Vendem-se passados

A nossa especialidade é a saudade do que não aconteceu (sobretudo do que ainda não aconteceu e do que provavelmente jamais acontecerá).

No Observer, Tim Adams conta que há psicólogos que acham que faz bem viver no passado: é melhor ter saudades do que já não existe do que ter de enfrentar um presente fatela, para não falar num futuro pior ainda.

Para um português, nada disto será novidade. Por outro lado, se esta terapia nostálgica pega, pode ser que nós, portugueses, com o nosso estonteante know how dos mecanismos e dos processos da saudade, possamos ser convidados a molhar as patinhas no mel.

Agora, que já não há terras para descobrir por via marítima (já não há há algum tempo, mas ainda falamos assim, q.e.d.), é altura de começar com a cartografia das nossas almas.

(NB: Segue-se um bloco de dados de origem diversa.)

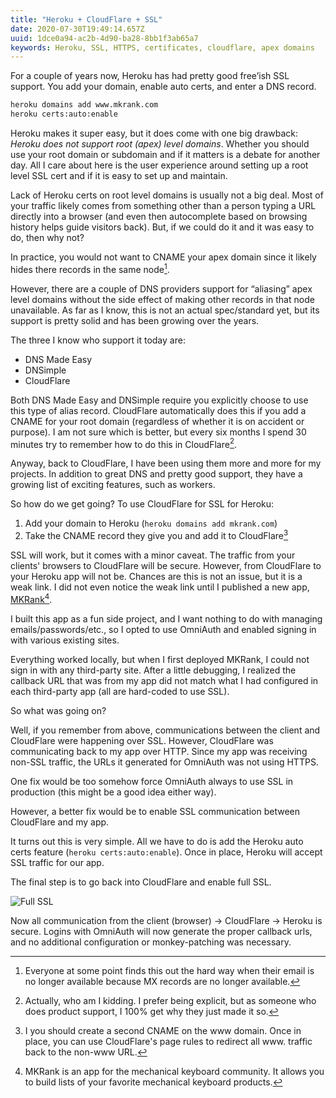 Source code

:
 ```yaml
---
title: "Heroku + CloudFlare + SSL"
date: 2020-07-30T19:49:14.657Z
uuid: 1dce0a94-ac2b-4d90-ba28-8bb1f3ab65a7
keywords: Heroku, SSL, HTTPS, certificates, cloudflare, apex domains
---
```


For a couple of years now, Heroku has had pretty good free’ish SSL support. You add your domain, enable auto certs, and enter a DNS record.

```bash
heroku domains add www.mkrank.com
heroku certs:auto:enable
```

Heroku makes it super easy, but it does come with one big drawback: _Heroku does not support root (apex) level domains_. Whether you should use your root domain or subdomain and if it matters is a debate for another day. All I care about here is the user experience around setting up a root level SSL cert and if it is easy to set up and maintain.

Lack of Heroku certs on root level domains is usually not a big deal. Most of your traffic likely comes from something other than a person typing a URL directly into a browser (and even then autocomplete based on browsing history helps guide visitors back). But, if we could do it and it was easy to do, then why not?

In practice, you would not want to CNAME your apex domain since it likely hides there records in the same node[^mx].

However, there are a couple of DNS providers support for “aliasing” apex level domains without the side effect of making other records in that node unavailable. As far as I know, this is not an actual spec/standard yet, but its support is pretty solid and has been growing over the years.

The three I know who support it today are:

- DNS Made Easy
- DNSimple
- CloudFlare

Both DNS Made Easy and DNSimple require you explicitly choose to use this type of alias record. CloudFlare automatically does this if you add a CNAME for your root domain (regardless of whether it is on accident or purpose). I am not sure which is better, but every six months I spend 30 minutes try to remember how to do this in CloudFlare[^forgets].

Anyway, back to CloudFlare, I have been using them more and more for my projects. In addition to great DNS and pretty good support, they have a growing list of exciting features, such as workers.

So how do we get going? To use CloudFlare for SSL for Heroku:

1. Add your domain to Heroku (`heroku domains add mkrank.com`)
2. Take the CNAME record they give you and add it to CloudFlare[^www]

SSL will work, but it comes with a minor caveat. The traffic from your clients' browsers to CloudFlare will be secure. However, from CloudFlare to your Heroku app will not be. Chances are this is not an issue, but it is a weak link. I did not even notice the weak link until I published a new app, [MKRank](https://mkrank.com)[^mkrank].

I built this app as a fun side project, and I want nothing to do with managing emails/passwords/etc., so I opted to use OmniAuth and enabled signing in with various existing sites.

Everything worked locally, but when I first deployed MKRank, I could not sign in with any third-party site. After a little debugging, I realized the callback URL that was from my app did not match what I had configured in each third-party app (all are hard-coded to use SSL).

So what was going on?

Well, if you remember from above, communications between the client and CloudFlare were happening over SSL. However, CloudFlare was communicating back to my app over HTTP. Since my app was receiving non-SSL traffic, the URLs it generated for OmniAuth was not using HTTPS.

One fix would be too somehow force OmniAuth always to use SSL in production (this might be a good idea either way).

However, a better fix would be to enable SSL communication between CloudFlare and my app.

It turns out this is very simple. All we have to do is add the Heroku auto certs feature (`heroku certs:auto:enable`). Once in place, Heroku will accept SSL traffic for our app.

The final step is to go back into CloudFlare and enable full SSL.

![Full SSL](/assets/images/posts/full-ssl.png)

Now all communication from the client (browser) → CloudFlare → Heroku is secure. Logins with OmniAuth will now generate the proper callback urls, and no additional configuration or monkey-patching was necessary.

[^www]: I you should create a second CNAME on the www domain. Once in place, you can use CloudFlare's page rules to redirect all www. traffic back to the non-www URL.
[^forgets]: Actually, who am I kidding. I prefer being explicit, but as someone who does product support, I 100% get why they just made it so.
[^mx]: Everyone at some point finds this out the hard way when their email is no longer available because MX records are no longer available.
[^mkrank]: MKRank is an app for the mechanical keyboard community. It allows you to build lists of your favorite mechanical keyboard products.
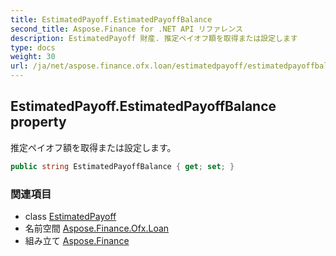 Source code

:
 ```yaml
---
title: EstimatedPayoff.EstimatedPayoffBalance
second_title: Aspose.Finance for .NET API リファレンス
description: EstimatedPayoff 財産. 推定ペイオフ額を取得または設定します
type: docs
weight: 30
url: /ja/net/aspose.finance.ofx.loan/estimatedpayoff/estimatedpayoffbalance/
---
```

## EstimatedPayoff.EstimatedPayoffBalance property

推定ペイオフ額を取得または設定します。

```csharp
public string EstimatedPayoffBalance { get; set; }
```

### 関連項目

* class [EstimatedPayoff](../)
* 名前空間 [Aspose.Finance.Ofx.Loan](../../estimatedpayoff/)
* 組み立て [Aspose.Finance](../../../)


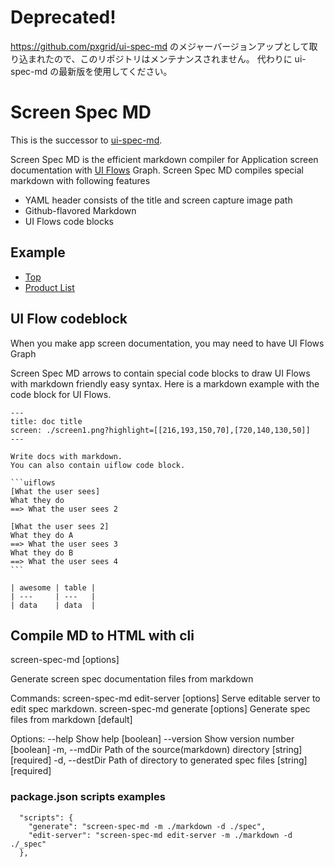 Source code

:# Deprecated!

https://github.com/pxgrid/ui-spec-md のメジャーバージョンアップとして取り込まれたので、このリポジトリはメンテナンスされません。
代わりに ui-spec-md の最新版を使用してください。

# Screen Spec MD

This is the successor to [ui\-spec\-md](https://github.com/pxgrid/ui-spec-md).

Screen Spec MD is the efficient markdown compiler for Application screen documentation with [UI Flows](https://signalvnoise.com/posts/1926-a-shorthand-for-designing-ui-flows) Graph.
Screen Spec MD compiles special markdown with following features

-   YAML header consists of the title and screen capture image path
-   Github-flavored Markdown
-   UI Flows code blocks

## Example

-   [Top](https://screen-spec-md-example.netlify.com/)
-   [Product List](https://screen-spec-md-example.netlify.com/product/index.html)

## UI Flow codeblock

When you make app screen documentation, you may need to have UI Flows Graph

Screen Spec MD arrows to contain special code blocks to draw UI Flows with markdown friendly easy syntax.
Here is a markdown example with the code block for UI Flows.

    ---
    title: doc title
    screen: ./screen1.png?highlight=[[216,193,150,70],[720,140,130,50]]
    ---

    Write docs with markdown.
    You can also contain uiflow code block.

    ```uiflows
    [What the user sees]
    What they do
    ==> What the user sees 2

    [What the user sees 2]
    What they do A
    ==> What the user sees 3
    What they do B
    ==> What the user sees 4
    ```

    | awesome | table |
    | ---     | ---   |
    | data    | data  |

## Compile MD to HTML with cli

screen-spec-md [options]

Generate screen spec documentation files from markdown

Commands:
screen-spec-md edit-server [options] Serve editable server to edit spec markdown.
screen-spec-md generate [options] Generate spec files from markdown [default]

Options:
--help Show help [boolean]
--version Show version number [boolean]
-m, --mdDir Path of the source(markdown) directory [string][required]
-d, --destDir Path of directory to generated spec files [string][required]

### package.json scripts examples

```
  "scripts": {
    "generate": "screen-spec-md -m ./markdown -d ./spec",
    "edit-server": "screen-spec-md edit-server -m ./markdown -d ./_spec"
  },
```

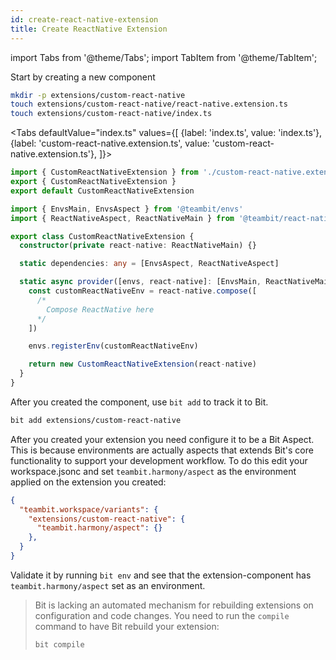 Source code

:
 ```yaml
--- 
id: create-react-native-extension
title: Create ReactNative Extension
---
```


import Tabs from '@theme/Tabs';
import TabItem from '@theme/TabItem';

Start by creating a new component

```sh
mkdir -p extensions/custom-react-native
touch extensions/custom-react-native/react-native.extension.ts
touch extensions/custom-react-native/index.ts
```

<Tabs
  defaultValue="index.ts"
  values={[
    {label: 'index.ts', value: 'index.ts'},
    {label: 'custom-react-native.extension.ts', value: 'custom-react-native.extension.ts'},
  ]}>
  <TabItem value="index.ts">

```ts title="index.ts"
import { CustomReactNativeExtension } from './custom-react-native.extension'
export { CustomReactNativeExtension }
export default CustomReactNativeExtension
```

  </TabItem>
  <TabItem value="custom-react-native.extension.ts">

```ts title="custom-react-native.extension.ts"
import { EnvsMain, EnvsAspect } from '@teambit/envs'
import { ReactNativeAspect, ReactNativeMain } from '@teambit/react-native'

export class CustomReactNativeExtension {
  constructor(private react-native: ReactNativeMain) {}

  static dependencies: any = [EnvsAspect, ReactNativeAspect]

  static async provider([envs, react-native]: [EnvsMain, ReactNativeMain]) {
    const customReactNativeEnv = react-native.compose([
      /*
        Compose ReactNative here
      */
    ])

    envs.registerEnv(customReactNativeEnv)

    return new CustomReactNativeExtension(react-native)
  }
}
```

  </TabItem>
</Tabs>

After you created the component, use `bit add` to track it to Bit.

```sh
bit add extensions/custom-react-native
```

After you created your extension you need configure it to be a Bit Aspect. This is because environments are actually aspects that extends Bit's core functionality to support your development workflow. To do this edit your workspace.jsonc and set `teambit.harmony/aspect` as the environment applied on the extension you created:

```json title="workspace.jsonc"
{
  "teambit.workspace/variants": {
    "extensions/custom-react-native": {
      "teambit.harmony/aspect": {}
    },
  }
}
```

Validate it by running `bit env` and see that the extension-component has `teambit.harmony/aspect` set as an environment.

> Bit is lacking an automated mechanism for rebuilding extensions on configuration and code changes. You need to run the `compile` command to have Bit rebuild your extension:
>
> ```sh
> bit compile
> ```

Quem melhor do que nós poderia produzir mapas para navegar as várias saudades ao dispor de cada um?

A nossa especialidade, claro, é a saudade do que não aconteceu (sobretudo do que ainda não aconteceu e do que provavelmente jamais acontecerá). As lições podem começar com os exercícios mais fáceis, como as saudades do que não aconteceu exactamente assim como dizemos e depois, um pouco mais tarde, como sentimos.

Não havia tantas árvores, os dias eram mais curtos, não éramos tão novos nem tão felizes, ele ou ela não era bem assim, para não falar na utilidade do esquecimento dos sapos, sopapos e guardanapos de papel.

Para a nostalgia ser bem feita é preciso, primeiro, fabricar-se um passado à altura. É essa a especialidade portuguesa e não há razão para não a partilharmos com o mundo. Se é isso que o mundo quer.